Abstract
The human monoamine oxidase (MAO) B plays a major role in the degradation of biogenic and dietary amines such as phenylethylamine, benzylamine, dopamine, and tyramine. We previously showed that the −246/−99 MAO B promoter region exhibited the highest activity and contained two clusters of overlapping Sp1 sites, a CACCC element and a TATA box. Here, using a series of 10 deletion constructs of the 2-kilobase pair 5′-flanking sequence, we identified additional potential regulatory elements, including activator proteins 1 and 4, CAAT, GATA, upstream stimulatory factor (USF), estrogen receptor (ER), and sex-determining region Y-box 5 (SOX5). Analysis of nine site-directed mutations of −246/−99 region reveals that both clusters of Sp1 sites contribute positively whereas the CACCC element contributes negatively to the transcriptional activity.
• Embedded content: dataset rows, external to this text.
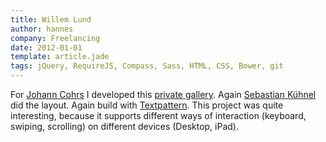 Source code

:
 ```yaml
---                
title: Willem Lund
author: hannes
company: Freelancing
date: 2012-01-01
template: article.jade
tags: jQuery, RequireJS, Compass, Sass, HTML, CSS, Bower, git
---
```


For [Johann Cohrs][3] I developed this [private gallery][4]. Again [Sebastian Kühnel][2] did the layout. Again build with [Textpattern][1].
This project was quite interesting, because it supports different ways of interaction (keyboard, swiping, scrolling) on different devices (Desktop, iPad).

[1]: http://textpattern.com
[2]: http://www.sebastiankuehnel.com
[3]: http://www.johanncohrs.com
[4]: http://www.willemlund.com
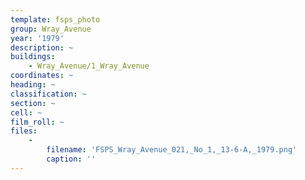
 ```yaml
---
template: fsps_photo
group: Wray_Avenue
year: '1979'
description: ~
buildings:
    - Wray_Avenue/1_Wray_Avenue
coordinates: ~
heading: ~
classification: ~
section: ~
cell: ~
film_roll: ~
files:
    -
        filename: 'FSPS_Wray_Avenue_021,_No_1,_13-6-A,_1979.png'
        caption: ''
---
```

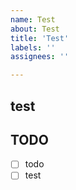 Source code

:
 ```yaml
---
name: Test
about: Test
title: 'Test'
labels: ''
assignees: ''

---
```


## test

## TODO
- [ ] todo
- [ ] test

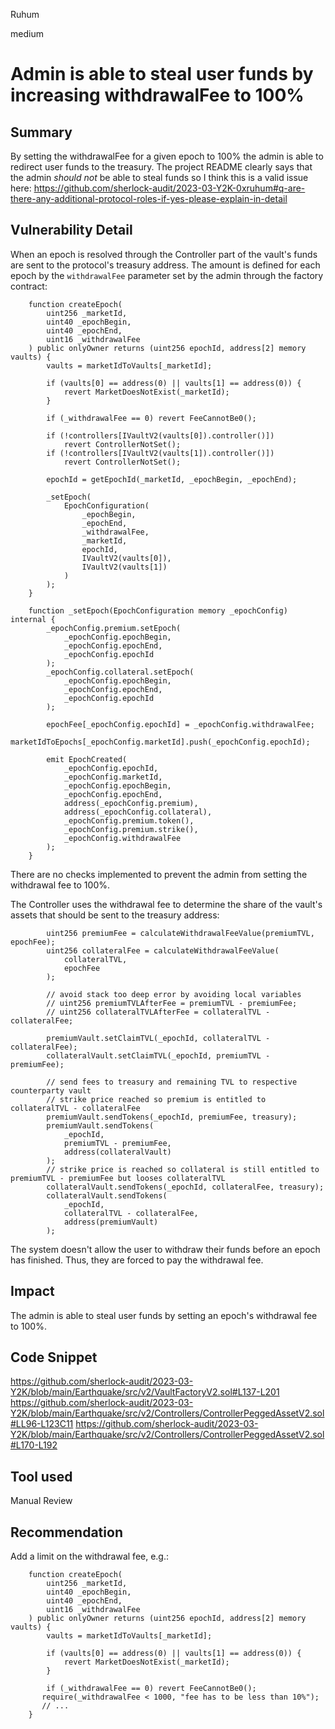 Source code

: Ruhum

medium

# Admin is able to steal user funds by increasing withdrawalFee to 100%

## Summary
By setting the withdrawalFee for a given epoch to 100% the admin is able to redirect user funds to the treasury. The project README clearly says that the admin *should not* be able to steal funds so I think this is a valid issue here: https://github.com/sherlock-audit/2023-03-Y2K-0xruhum#q-are-there-any-additional-protocol-roles-if-yes-please-explain-in-detail

## Vulnerability Detail
When an epoch is resolved through the Controller part of the vault's funds are sent to the protocol's treasury address. The amount is defined for each epoch by the `withdrawalFee` parameter set by the admin through the factory contract:
```sol
    function createEpoch(
        uint256 _marketId,
        uint40 _epochBegin,
        uint40 _epochEnd,
        uint16 _withdrawalFee
    ) public onlyOwner returns (uint256 epochId, address[2] memory vaults) {
        vaults = marketIdToVaults[_marketId];

        if (vaults[0] == address(0) || vaults[1] == address(0)) {
            revert MarketDoesNotExist(_marketId);
        }

        if (_withdrawalFee == 0) revert FeeCannotBe0();

        if (!controllers[IVaultV2(vaults[0]).controller()])
            revert ControllerNotSet();
        if (!controllers[IVaultV2(vaults[1]).controller()])
            revert ControllerNotSet();

        epochId = getEpochId(_marketId, _epochBegin, _epochEnd);

        _setEpoch(
            EpochConfiguration(
                _epochBegin,
                _epochEnd,
                _withdrawalFee,
                _marketId,
                epochId,
                IVaultV2(vaults[0]),
                IVaultV2(vaults[1])
            )
        );
    }
    
    function _setEpoch(EpochConfiguration memory _epochConfig) internal {
        _epochConfig.premium.setEpoch(
            _epochConfig.epochBegin,
            _epochConfig.epochEnd,
            _epochConfig.epochId
        );
        _epochConfig.collateral.setEpoch(
            _epochConfig.epochBegin,
            _epochConfig.epochEnd,
            _epochConfig.epochId
        );

        epochFee[_epochConfig.epochId] = _epochConfig.withdrawalFee;
        marketIdToEpochs[_epochConfig.marketId].push(_epochConfig.epochId);

        emit EpochCreated(
            _epochConfig.epochId,
            _epochConfig.marketId,
            _epochConfig.epochBegin,
            _epochConfig.epochEnd,
            address(_epochConfig.premium),
            address(_epochConfig.collateral),
            _epochConfig.premium.token(),
            _epochConfig.premium.strike(),
            _epochConfig.withdrawalFee
        );
    }
```
There are no checks implemented to prevent the admin from setting the withdrawal fee to 100%.

The Controller uses the withdrawal fee to determine the share of the vault's assets that should be sent to the treasury address:
```sol
        uint256 premiumFee = calculateWithdrawalFeeValue(premiumTVL, epochFee);
        uint256 collateralFee = calculateWithdrawalFeeValue(
            collateralTVL,
            epochFee
        );

        // avoid stack too deep error by avoiding local variables
        // uint256 premiumTVLAfterFee = premiumTVL - premiumFee;
        // uint256 collateralTVLAfterFee = collateralTVL - collateralFee;

        premiumVault.setClaimTVL(_epochId, collateralTVL - collateralFee);
        collateralVault.setClaimTVL(_epochId, premiumTVL - premiumFee);

        // send fees to treasury and remaining TVL to respective counterparty vault
        // strike price reached so premium is entitled to collateralTVL - collateralFee
        premiumVault.sendTokens(_epochId, premiumFee, treasury);
        premiumVault.sendTokens(
            _epochId,
            premiumTVL - premiumFee,
            address(collateralVault)
        );
        // strike price is reached so collateral is still entitled to premiumTVL - premiumFee but looses collateralTVL
        collateralVault.sendTokens(_epochId, collateralFee, treasury);
        collateralVault.sendTokens(
            _epochId,
            collateralTVL - collateralFee,
            address(premiumVault)
        );
```

The system doesn't allow the user to withdraw their funds before an epoch has finished. Thus, they are forced to pay the withdrawal fee.

## Impact
The admin is able to steal user funds by setting an epoch's withdrawal fee to 100%.

## Code Snippet
https://github.com/sherlock-audit/2023-03-Y2K/blob/main/Earthquake/src/v2/VaultFactoryV2.sol#L137-L201
https://github.com/sherlock-audit/2023-03-Y2K/blob/main/Earthquake/src/v2/Controllers/ControllerPeggedAssetV2.sol#LL96-L123C11
https://github.com/sherlock-audit/2023-03-Y2K/blob/main/Earthquake/src/v2/Controllers/ControllerPeggedAssetV2.sol#L170-L192
## Tool used

Manual Review

## Recommendation
Add a limit on the withdrawal fee, e.g.:

```sol
    function createEpoch(
        uint256 _marketId,
        uint40 _epochBegin,
        uint40 _epochEnd,
        uint16 _withdrawalFee
    ) public onlyOwner returns (uint256 epochId, address[2] memory vaults) {
        vaults = marketIdToVaults[_marketId];

        if (vaults[0] == address(0) || vaults[1] == address(0)) {
            revert MarketDoesNotExist(_marketId);
        }

        if (_withdrawalFee == 0) revert FeeCannotBe0();
       require(_withdrawalFee < 1000, "fee has to be less than 10%");
       // ...
    }
```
Gel shift analysis demonstrates that in addition to Sp1, Sp3 can interact with both clusters of Sp1 sites. Cotransfection experiments show that Sp1 and its closely related family member Sp4 cantrans-activate MAO B promoter activity through the proximal cluster of Sp1 sites and its activation can be repressed by the over-expression of Sp3 and a related family member BTEB2. These results suggest that the binding to the overlapping Sp1 sites by various members of Sp family is important for the regulation of the MAO B gene expression.
Footnotes
- Received August 29, 2000.
- Accepted January 4, 2001.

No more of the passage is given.